(Dataset excerpts)
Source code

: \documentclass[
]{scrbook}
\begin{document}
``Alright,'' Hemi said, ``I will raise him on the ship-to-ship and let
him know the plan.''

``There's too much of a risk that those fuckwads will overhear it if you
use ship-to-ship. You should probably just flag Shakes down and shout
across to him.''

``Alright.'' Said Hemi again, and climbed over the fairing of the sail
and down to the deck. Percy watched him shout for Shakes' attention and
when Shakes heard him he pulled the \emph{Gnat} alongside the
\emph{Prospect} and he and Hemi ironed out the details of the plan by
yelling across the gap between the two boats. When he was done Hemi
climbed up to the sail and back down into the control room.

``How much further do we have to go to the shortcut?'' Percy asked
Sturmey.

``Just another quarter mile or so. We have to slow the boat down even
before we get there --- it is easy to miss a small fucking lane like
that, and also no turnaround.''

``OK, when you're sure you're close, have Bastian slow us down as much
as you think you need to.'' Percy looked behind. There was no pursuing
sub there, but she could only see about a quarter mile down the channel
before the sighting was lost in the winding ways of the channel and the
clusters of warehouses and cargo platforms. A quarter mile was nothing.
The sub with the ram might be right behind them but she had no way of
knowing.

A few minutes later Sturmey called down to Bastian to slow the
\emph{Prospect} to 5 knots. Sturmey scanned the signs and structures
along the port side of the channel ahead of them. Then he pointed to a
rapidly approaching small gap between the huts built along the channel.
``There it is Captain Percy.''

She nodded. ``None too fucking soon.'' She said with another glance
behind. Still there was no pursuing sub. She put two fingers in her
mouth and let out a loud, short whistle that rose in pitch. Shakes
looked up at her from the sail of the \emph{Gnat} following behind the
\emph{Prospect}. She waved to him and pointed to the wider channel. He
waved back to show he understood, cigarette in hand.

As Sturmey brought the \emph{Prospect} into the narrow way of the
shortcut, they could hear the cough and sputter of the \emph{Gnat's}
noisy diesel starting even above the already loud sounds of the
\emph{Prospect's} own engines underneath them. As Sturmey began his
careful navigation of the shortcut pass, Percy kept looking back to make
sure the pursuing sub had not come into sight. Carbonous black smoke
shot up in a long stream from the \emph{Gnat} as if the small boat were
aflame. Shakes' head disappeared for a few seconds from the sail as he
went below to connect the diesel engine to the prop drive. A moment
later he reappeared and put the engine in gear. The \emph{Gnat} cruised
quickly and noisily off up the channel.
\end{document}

• **WHAT YOU HAVE TO DO**: Which of the lines above contain "quarter"? Return them all.

• **TASK RESPONSE**:
``Just another quarter mile or so. We have to slow the boat down even
sub there, but she could only see about a quarter mile down the channel
clusters of warehouses and cargo platforms. A quarter mile was nothing.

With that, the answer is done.